___ Data for review ___

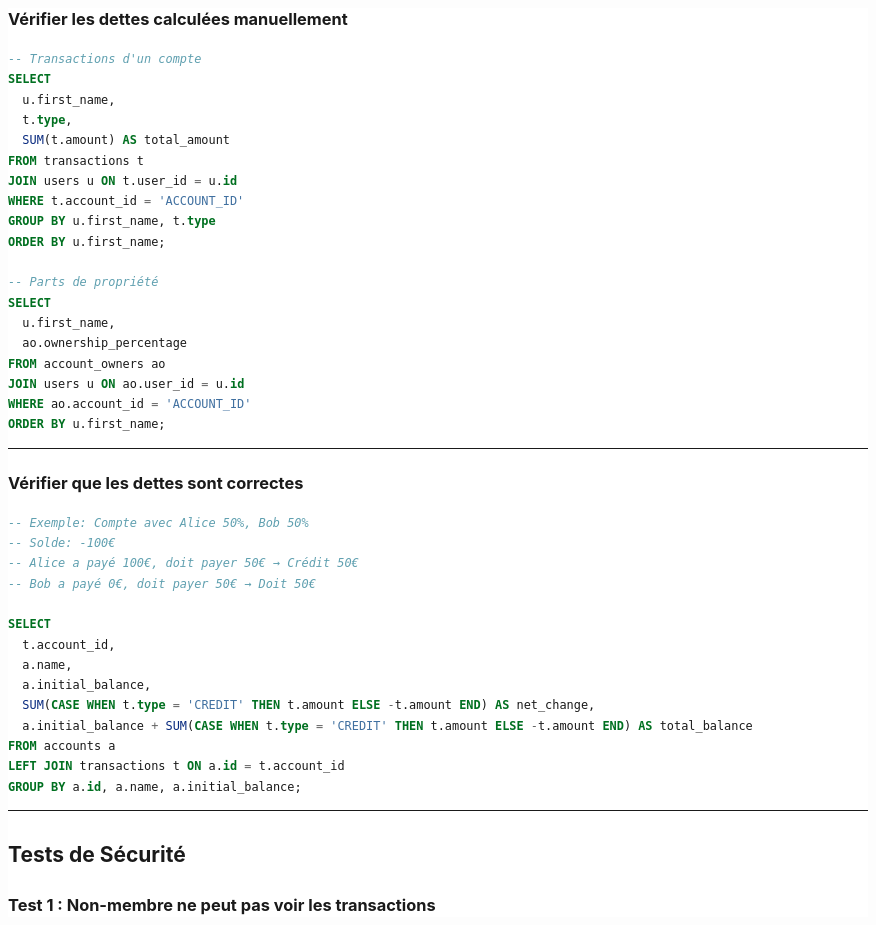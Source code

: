 
### Vérifier les dettes calculées manuellement

```sql
-- Transactions d'un compte
SELECT
  u.first_name,
  t.type,
  SUM(t.amount) AS total_amount
FROM transactions t
JOIN users u ON t.user_id = u.id
WHERE t.account_id = 'ACCOUNT_ID'
GROUP BY u.first_name, t.type
ORDER BY u.first_name;

-- Parts de propriété
SELECT
  u.first_name,
  ao.ownership_percentage
FROM account_owners ao
JOIN users u ON ao.user_id = u.id
WHERE ao.account_id = 'ACCOUNT_ID'
ORDER BY u.first_name;
```

---

### Vérifier que les dettes sont correctes

```sql
-- Exemple: Compte avec Alice 50%, Bob 50%
-- Solde: -100€
-- Alice a payé 100€, doit payer 50€ → Crédit 50€
-- Bob a payé 0€, doit payer 50€ → Doit 50€

SELECT
  t.account_id,
  a.name,
  a.initial_balance,
  SUM(CASE WHEN t.type = 'CREDIT' THEN t.amount ELSE -t.amount END) AS net_change,
  a.initial_balance + SUM(CASE WHEN t.type = 'CREDIT' THEN t.amount ELSE -t.amount END) AS total_balance
FROM accounts a
LEFT JOIN transactions t ON a.id = t.account_id
GROUP BY a.id, a.name, a.initial_balance;
```

---

## Tests de Sécurité

### Test 1 : Non-membre ne peut pas voir les transactions
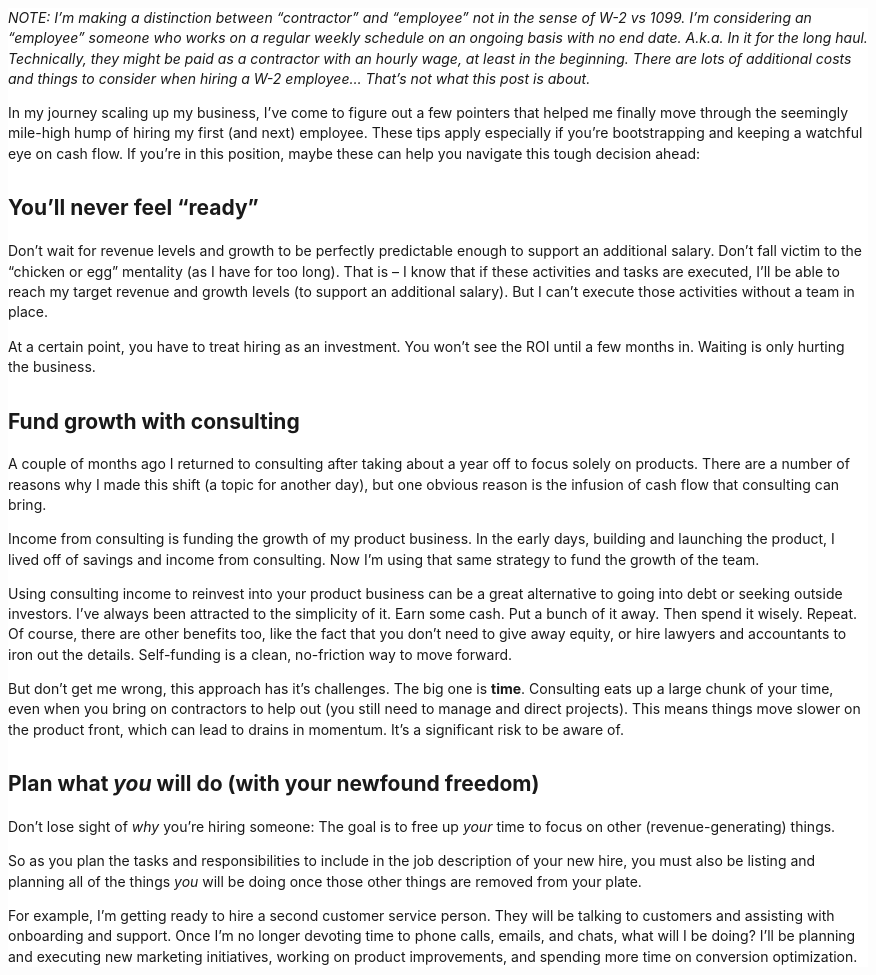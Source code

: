 _NOTE: I&#8217;m making a distinction between &#8220;contractor&#8221; and &#8220;employee&#8221; not in the sense of W-2 vs 1099. I&#8217;m considering an &#8220;employee&#8221; someone who works on a regular weekly schedule on an ongoing basis with no end date. A.k.a. In it for the long haul. Technically, they might be paid as a contractor with an hourly wage, at least in the beginning. There are lots of additional costs and things to consider when hiring a W-2 employee&#8230; That&#8217;s not what this post is about._

In my journey scaling up my business, I&#8217;ve come to figure out a few pointers that helped me finally move through the seemingly mile-high hump of hiring my first (and next) employee. These tips apply especially if you&#8217;re bootstrapping and keeping a watchful eye on cash flow. If you&#8217;re in this position, maybe these can help you navigate this tough decision ahead:

## You&#8217;ll never feel &#8220;ready&#8221;

Don&#8217;t wait for revenue levels and growth to be perfectly predictable enough to support an additional salary. Don&#8217;t fall victim to the &#8220;chicken or egg&#8221; mentality (as I have for too long). That is &#8211; I know that if these activities and tasks are executed, I&#8217;ll be able to reach my target revenue and growth levels (to support an additional salary). But I can&#8217;t execute those activities without a team in place.

At a certain point, you have to treat hiring as an investment. You won&#8217;t see the ROI until a few months in. Waiting is only hurting the business.

## Fund growth with consulting

A couple of months ago I returned to consulting after taking about a year off to focus solely on products. There are a number of reasons why I made this shift (a topic for another day), but one obvious reason is the infusion of cash flow that consulting can bring.

Income from consulting is funding the growth of my product business. In the early days, building and launching the product, I lived off of savings and income from consulting. Now I&#8217;m using that same strategy to fund the growth of the team.

Using consulting income to reinvest into your product business can be a great alternative to going into debt or seeking outside investors. I&#8217;ve always been attracted to the simplicity of it. Earn some cash. Put a bunch of it away. Then spend it wisely. Repeat. Of course, there are other benefits too, like the fact that you don&#8217;t need to give away equity, or hire lawyers and accountants to iron out the details. Self-funding is a clean, no-friction way to move forward.

But don&#8217;t get me wrong, this approach has it&#8217;s challenges. The big one is **time**. Consulting eats up a large chunk of your time, even when you bring on contractors to help out (you still need to manage and direct projects). This means things move slower on the product front, which can lead to drains in momentum. It&#8217;s a significant risk to be aware of.

## Plan what _you_ will do (with your newfound freedom)

Don&#8217;t lose sight of _why_ you&#8217;re hiring someone: The goal is to free up _your_ time to focus on other (revenue-generating) things.

So as you plan the tasks and responsibilities to include in the job description of your new hire, you must also be listing and planning all of the things _you_ will be doing once those other things are removed from your plate.

For example, I&#8217;m getting ready to hire a second customer service person. They will be talking to customers and assisting with onboarding and support. Once I&#8217;m no longer devoting time to phone calls, emails, and chats, what will I be doing? I&#8217;ll be planning and executing new marketing initiatives, working on product improvements, and spending more time on conversion optimization.
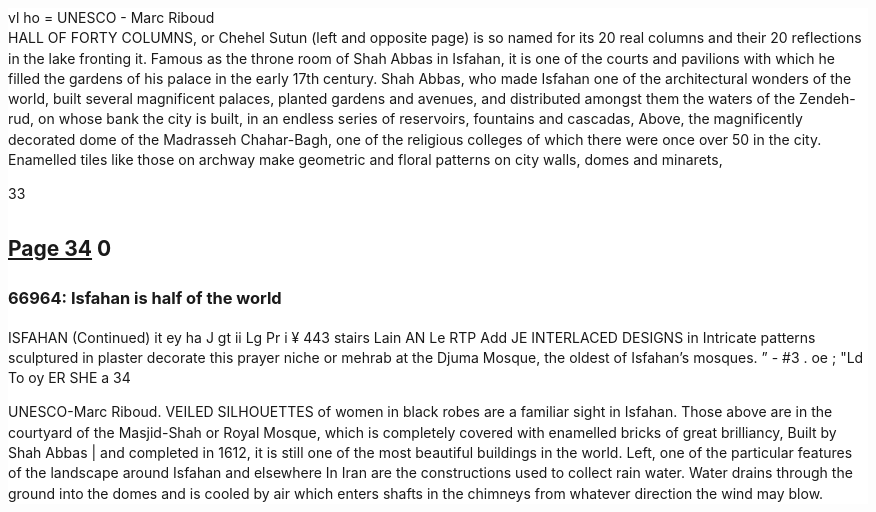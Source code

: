 vl ho    = 
UNESCO - Marc Riboud   
HALL OF FORTY COLUMNS, or Chehel Sutun 
(left and opposite page) is so named for its 20 real 
columns and their 20 reflections in the lake fronting it. 
Famous as the throne room of Shah Abbas in Isfahan, 
it is one of the courts and pavilions with which he 
filled the gardens of his palace in the early 17th 
century. Shah Abbas, who made Isfahan one of the 
architectural wonders of the world, built several 
magnificent palaces, planted gardens and avenues, and 
distributed amongst them the waters of the Zendeh- 
rud, on whose bank the city is built, in an endless series 
of reservoirs, fountains and cascadas, Above, the 
magnificently decorated dome of the Madrasseh 
Chahar-Bagh, one of the religious colleges of which 
there were once over 50 in the city. Enamelled 
tiles like those on archway make geometric and 
floral patterns on city walls, domes and minarets, 
   
33

## [Page 34](https://demo.humlab.umu.se/courier/066970engo.pdf#page=34) 0

### 66964: Isfahan is half of the world

ISFAHAN (Continued) 
it ey 
ha 
J 
gt ii Lg 
Pr i 
¥ 443 stairs Lain AN Le 
RTP Add JE 
INTERLACED DESIGNS in Intricate 
patterns sculptured in plaster decorate 
this prayer niche or mehrab at the Djuma 
Mosque, the oldest of Isfahan’s mosques. 
” - #3 . oe ; "Ld 
To oy ER SHE a 
34 
 
  
UNESCO-Marc Riboud. 
VEILED SILHOUETTES of women in black 
robes are a familiar sight in Isfahan. Those above 
are in the courtyard of the Masjid-Shah or 
Royal Mosque, which is completely covered with 
enamelled bricks of great brilliancy, Built by 
Shah Abbas | and completed in 1612, it is still 
one of the most beautiful buildings in the world. 
Left, one of the particular features of the landscape 
around Isfahan and elsewhere In Iran are the 
constructions used to collect rain water. Water 
drains through the ground into the domes and is 
cooled by air which enters shafts in the chimneys 
from whatever direction the wind may blow.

___

**Task directions:** All of the entries above are to be restated word for word, minus the images.

**Worked solution:**
Source code

: 
### Vérifier les dettes calculées manuellement

```sql
-- Transactions d'un compte
SELECT
  u.first_name,
  t.type,
  SUM(t.amount) AS total_amount
FROM transactions t
JOIN users u ON t.user_id = u.id
WHERE t.account_id = 'ACCOUNT_ID'
GROUP BY u.first_name, t.type
ORDER BY u.first_name;

-- Parts de propriété
SELECT
  u.first_name,
  ao.ownership_percentage
FROM account_owners ao
JOIN users u ON ao.user_id = u.id
WHERE ao.account_id = 'ACCOUNT_ID'
ORDER BY u.first_name;
```

---

### Vérifier que les dettes sont correctes

```sql
-- Exemple: Compte avec Alice 50%, Bob 50%
-- Solde: -100€
-- Alice a payé 100€, doit payer 50€ → Crédit 50€
-- Bob a payé 0€, doit payer 50€ → Doit 50€

SELECT
  t.account_id,
  a.name,
  a.initial_balance,
  SUM(CASE WHEN t.type = 'CREDIT' THEN t.amount ELSE -t.amount END) AS net_change,
  a.initial_balance + SUM(CASE WHEN t.type = 'CREDIT' THEN t.amount ELSE -t.amount END) AS total_balance
FROM accounts a
LEFT JOIN transactions t ON a.id = t.account_id
GROUP BY a.id, a.name, a.initial_balance;
```

---

## Tests de Sécurité

### Test 1 : Non-membre ne peut pas voir les transactions
Source code

: _NOTE: I&#8217;m making a distinction between &#8220;contractor&#8221; and &#8220;employee&#8221; not in the sense of W-2 vs 1099. I&#8217;m considering an &#8220;employee&#8221; someone who works on a regular weekly schedule on an ongoing basis with no end date. A.k.a. In it for the long haul. Technically, they might be paid as a contractor with an hourly wage, at least in the beginning. There are lots of additional costs and things to consider when hiring a W-2 employee&#8230; That&#8217;s not what this post is about._

In my journey scaling up my business, I&#8217;ve come to figure out a few pointers that helped me finally move through the seemingly mile-high hump of hiring my first (and next) employee. These tips apply especially if you&#8217;re bootstrapping and keeping a watchful eye on cash flow. If you&#8217;re in this position, maybe these can help you navigate this tough decision ahead:

## You&#8217;ll never feel &#8220;ready&#8221;

Don&#8217;t wait for revenue levels and growth to be perfectly predictable enough to support an additional salary. Don&#8217;t fall victim to the &#8220;chicken or egg&#8221; mentality (as I have for too long). That is &#8211; I know that if these activities and tasks are executed, I&#8217;ll be able to reach my target revenue and growth levels (to support an additional salary). But I can&#8217;t execute those activities without a team in place.

At a certain point, you have to treat hiring as an investment. You won&#8217;t see the ROI until a few months in. Waiting is only hurting the business.

## Fund growth with consulting

A couple of months ago I returned to consulting after taking about a year off to focus solely on products. There are a number of reasons why I made this shift (a topic for another day), but one obvious reason is the infusion of cash flow that consulting can bring.

Income from consulting is funding the growth of my product business. In the early days, building and launching the product, I lived off of savings and income from consulting. Now I&#8217;m using that same strategy to fund the growth of the team.

Using consulting income to reinvest into your product business can be a great alternative to going into debt or seeking outside investors. I&#8217;ve always been attracted to the simplicity of it. Earn some cash. Put a bunch of it away. Then spend it wisely. Repeat. Of course, there are other benefits too, like the fact that you don&#8217;t need to give away equity, or hire lawyers and accountants to iron out the details. Self-funding is a clean, no-friction way to move forward.

But don&#8217;t get me wrong, this approach has it&#8217;s challenges. The big one is **time**. Consulting eats up a large chunk of your time, even when you bring on contractors to help out (you still need to manage and direct projects). This means things move slower on the product front, which can lead to drains in momentum. It&#8217;s a significant risk to be aware of.

## Plan what _you_ will do (with your newfound freedom)

Don&#8217;t lose sight of _why_ you&#8217;re hiring someone: The goal is to free up _your_ time to focus on other (revenue-generating) things.

So as you plan the tasks and responsibilities to include in the job description of your new hire, you must also be listing and planning all of the things _you_ will be doing once those other things are removed from your plate.

For example, I&#8217;m getting ready to hire a second customer service person. They will be talking to customers and assisting with onboarding and support. Once I&#8217;m no longer devoting time to phone calls, emails, and chats, what will I be doing? I&#8217;ll be planning and executing new marketing initiatives, working on product improvements, and spending more time on conversion optimization.
Source code

: vl ho    = 
UNESCO - Marc Riboud   
HALL OF FORTY COLUMNS, or Chehel Sutun 
(left and opposite page) is so named for its 20 real 
columns and their 20 reflections in the lake fronting it. 
Famous as the throne room of Shah Abbas in Isfahan, 
it is one of the courts and pavilions with which he 
filled the gardens of his palace in the early 17th 
century. Shah Abbas, who made Isfahan one of the 
architectural wonders of the world, built several 
magnificent palaces, planted gardens and avenues, and 
distributed amongst them the waters of the Zendeh- 
rud, on whose bank the city is built, in an endless series 
of reservoirs, fountains and cascadas, Above, the 
magnificently decorated dome of the Madrasseh 
Chahar-Bagh, one of the religious colleges of which 
there were once over 50 in the city. Enamelled 
tiles like those on archway make geometric and 
floral patterns on city walls, domes and minarets, 
   
33

## [Page 34](https://demo.humlab.umu.se/courier/066970engo.pdf#page=34) 0

### 66964: Isfahan is half of the world

ISFAHAN (Continued) 
it ey 
ha 
J 
gt ii Lg 
Pr i 
¥ 443 stairs Lain AN Le 
RTP Add JE 
INTERLACED DESIGNS in Intricate 
patterns sculptured in plaster decorate 
this prayer niche or mehrab at the Djuma 
Mosque, the oldest of Isfahan’s mosques. 
” - #3 . oe ; "Ld 
To oy ER SHE a 
34 
 
  
UNESCO-Marc Riboud. 
VEILED SILHOUETTES of women in black 
robes are a familiar sight in Isfahan. Those above 
are in the courtyard of the Masjid-Shah or 
Royal Mosque, which is completely covered with 
enamelled bricks of great brilliancy, Built by 
Shah Abbas | and completed in 1612, it is still 
one of the most beautiful buildings in the world. 
Left, one of the particular features of the landscape 
around Isfahan and elsewhere In Iran are the 
constructions used to collect rain water. Water 
drains through the ground into the domes and is 
cooled by air which enters shafts in the chimneys 
from whatever direction the wind may blow.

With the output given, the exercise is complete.